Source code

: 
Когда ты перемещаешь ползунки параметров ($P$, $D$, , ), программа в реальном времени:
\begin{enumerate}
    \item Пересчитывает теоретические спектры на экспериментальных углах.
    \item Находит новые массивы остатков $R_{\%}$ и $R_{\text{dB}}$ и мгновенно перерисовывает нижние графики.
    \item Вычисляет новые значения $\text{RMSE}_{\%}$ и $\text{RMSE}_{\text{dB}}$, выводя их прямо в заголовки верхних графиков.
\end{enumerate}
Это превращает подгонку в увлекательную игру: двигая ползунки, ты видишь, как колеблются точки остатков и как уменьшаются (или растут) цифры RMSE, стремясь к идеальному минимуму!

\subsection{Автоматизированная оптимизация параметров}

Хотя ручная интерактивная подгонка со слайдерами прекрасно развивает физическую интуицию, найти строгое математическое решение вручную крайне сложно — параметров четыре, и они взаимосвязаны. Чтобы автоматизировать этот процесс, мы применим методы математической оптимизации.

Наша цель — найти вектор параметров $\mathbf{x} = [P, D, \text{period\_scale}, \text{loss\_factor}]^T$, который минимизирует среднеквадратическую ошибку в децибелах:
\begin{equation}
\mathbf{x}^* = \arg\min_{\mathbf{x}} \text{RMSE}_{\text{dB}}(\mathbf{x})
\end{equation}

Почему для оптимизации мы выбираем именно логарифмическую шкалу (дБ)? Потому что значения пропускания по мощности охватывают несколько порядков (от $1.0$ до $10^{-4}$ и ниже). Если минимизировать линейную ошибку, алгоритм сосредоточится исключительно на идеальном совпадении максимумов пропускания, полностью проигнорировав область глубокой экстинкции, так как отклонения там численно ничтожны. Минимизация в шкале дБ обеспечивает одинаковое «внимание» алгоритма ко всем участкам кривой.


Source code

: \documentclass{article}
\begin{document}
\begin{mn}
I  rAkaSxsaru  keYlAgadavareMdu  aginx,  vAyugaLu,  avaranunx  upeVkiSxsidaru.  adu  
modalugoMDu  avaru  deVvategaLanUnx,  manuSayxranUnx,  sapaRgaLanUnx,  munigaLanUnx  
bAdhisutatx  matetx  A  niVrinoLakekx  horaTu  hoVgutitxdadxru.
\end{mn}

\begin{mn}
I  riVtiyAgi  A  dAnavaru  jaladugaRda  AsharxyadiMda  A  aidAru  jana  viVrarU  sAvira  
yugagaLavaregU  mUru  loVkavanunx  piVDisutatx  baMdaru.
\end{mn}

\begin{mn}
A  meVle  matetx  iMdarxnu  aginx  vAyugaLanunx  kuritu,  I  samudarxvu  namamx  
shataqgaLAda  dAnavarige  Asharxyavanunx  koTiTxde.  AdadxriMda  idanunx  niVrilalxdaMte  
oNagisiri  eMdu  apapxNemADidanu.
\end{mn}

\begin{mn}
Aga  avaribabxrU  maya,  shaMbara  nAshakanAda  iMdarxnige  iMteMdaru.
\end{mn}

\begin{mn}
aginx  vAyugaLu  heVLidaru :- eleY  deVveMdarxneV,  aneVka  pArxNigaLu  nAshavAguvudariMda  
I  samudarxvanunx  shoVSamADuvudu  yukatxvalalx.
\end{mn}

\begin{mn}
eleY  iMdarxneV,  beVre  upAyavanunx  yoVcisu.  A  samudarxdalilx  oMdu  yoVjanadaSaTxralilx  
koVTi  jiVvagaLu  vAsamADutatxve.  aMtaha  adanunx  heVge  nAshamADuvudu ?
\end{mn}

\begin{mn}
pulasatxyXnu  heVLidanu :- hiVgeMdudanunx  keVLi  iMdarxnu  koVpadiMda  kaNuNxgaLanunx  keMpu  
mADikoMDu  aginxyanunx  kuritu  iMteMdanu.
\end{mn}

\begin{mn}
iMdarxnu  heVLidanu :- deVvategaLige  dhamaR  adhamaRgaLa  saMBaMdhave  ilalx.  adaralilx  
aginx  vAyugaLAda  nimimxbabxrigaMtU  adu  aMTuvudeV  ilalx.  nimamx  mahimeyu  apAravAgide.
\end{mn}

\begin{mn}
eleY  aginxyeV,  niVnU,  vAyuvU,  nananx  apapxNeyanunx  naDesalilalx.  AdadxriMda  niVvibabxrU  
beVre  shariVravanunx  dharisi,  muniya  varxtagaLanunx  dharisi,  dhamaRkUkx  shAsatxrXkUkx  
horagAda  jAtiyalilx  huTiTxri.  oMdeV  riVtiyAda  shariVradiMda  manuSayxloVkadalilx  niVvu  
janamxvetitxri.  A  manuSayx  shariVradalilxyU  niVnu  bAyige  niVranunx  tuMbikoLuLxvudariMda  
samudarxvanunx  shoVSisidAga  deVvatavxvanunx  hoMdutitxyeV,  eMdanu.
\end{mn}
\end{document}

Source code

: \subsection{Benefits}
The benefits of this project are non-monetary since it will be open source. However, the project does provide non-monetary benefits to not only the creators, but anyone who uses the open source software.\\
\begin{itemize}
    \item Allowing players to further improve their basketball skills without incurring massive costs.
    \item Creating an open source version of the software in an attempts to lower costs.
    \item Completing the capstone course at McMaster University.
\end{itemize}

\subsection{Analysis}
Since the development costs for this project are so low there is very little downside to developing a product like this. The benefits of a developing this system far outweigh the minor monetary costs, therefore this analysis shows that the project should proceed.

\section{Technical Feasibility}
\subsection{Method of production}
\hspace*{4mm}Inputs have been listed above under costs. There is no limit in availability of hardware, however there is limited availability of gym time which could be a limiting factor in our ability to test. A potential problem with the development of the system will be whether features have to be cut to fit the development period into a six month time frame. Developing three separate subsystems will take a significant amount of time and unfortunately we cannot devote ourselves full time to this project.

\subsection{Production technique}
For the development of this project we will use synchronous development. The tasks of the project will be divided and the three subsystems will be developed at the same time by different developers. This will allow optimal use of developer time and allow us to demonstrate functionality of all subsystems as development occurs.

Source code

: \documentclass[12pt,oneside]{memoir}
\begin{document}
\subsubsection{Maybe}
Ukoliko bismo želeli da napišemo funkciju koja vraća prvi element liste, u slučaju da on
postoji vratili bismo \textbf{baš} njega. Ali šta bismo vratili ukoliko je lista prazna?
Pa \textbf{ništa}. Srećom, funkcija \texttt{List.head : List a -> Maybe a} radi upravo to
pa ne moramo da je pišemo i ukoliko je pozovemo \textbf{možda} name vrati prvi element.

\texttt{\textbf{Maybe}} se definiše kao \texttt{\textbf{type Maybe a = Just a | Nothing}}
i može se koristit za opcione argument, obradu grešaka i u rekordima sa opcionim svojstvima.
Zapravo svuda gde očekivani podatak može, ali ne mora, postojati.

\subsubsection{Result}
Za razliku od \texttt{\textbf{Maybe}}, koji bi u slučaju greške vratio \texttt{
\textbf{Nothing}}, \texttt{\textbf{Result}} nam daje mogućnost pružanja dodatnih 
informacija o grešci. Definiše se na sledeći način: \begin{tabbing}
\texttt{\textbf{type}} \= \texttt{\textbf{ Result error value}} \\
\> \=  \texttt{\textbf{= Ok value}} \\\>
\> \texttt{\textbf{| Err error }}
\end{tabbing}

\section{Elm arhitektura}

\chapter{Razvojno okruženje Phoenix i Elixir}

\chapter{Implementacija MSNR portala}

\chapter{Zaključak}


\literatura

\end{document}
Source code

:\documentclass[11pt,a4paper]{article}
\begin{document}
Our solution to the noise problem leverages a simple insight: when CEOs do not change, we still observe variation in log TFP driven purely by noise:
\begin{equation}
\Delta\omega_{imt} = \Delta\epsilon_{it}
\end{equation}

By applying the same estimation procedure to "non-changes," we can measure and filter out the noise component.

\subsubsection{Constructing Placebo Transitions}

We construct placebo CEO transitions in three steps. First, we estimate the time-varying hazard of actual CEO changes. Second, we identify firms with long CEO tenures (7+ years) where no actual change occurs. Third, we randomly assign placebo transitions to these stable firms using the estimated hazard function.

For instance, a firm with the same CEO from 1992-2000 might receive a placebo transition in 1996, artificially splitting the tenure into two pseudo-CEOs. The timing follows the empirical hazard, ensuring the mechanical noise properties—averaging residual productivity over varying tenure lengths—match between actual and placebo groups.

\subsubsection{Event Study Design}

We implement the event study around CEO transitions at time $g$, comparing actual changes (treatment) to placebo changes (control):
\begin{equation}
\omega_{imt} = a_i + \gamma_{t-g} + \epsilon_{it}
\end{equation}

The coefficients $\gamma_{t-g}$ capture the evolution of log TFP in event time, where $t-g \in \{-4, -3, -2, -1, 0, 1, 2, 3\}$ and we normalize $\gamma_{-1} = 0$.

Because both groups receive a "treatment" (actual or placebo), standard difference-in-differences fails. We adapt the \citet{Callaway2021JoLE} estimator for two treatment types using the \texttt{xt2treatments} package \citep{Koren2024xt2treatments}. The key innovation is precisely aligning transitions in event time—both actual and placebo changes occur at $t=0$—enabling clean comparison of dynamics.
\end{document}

**What is expected:**
Among the lines of the preceding listing, count those that contain the string "tabbing"; state the count and nothing further.

**Written reply:**
2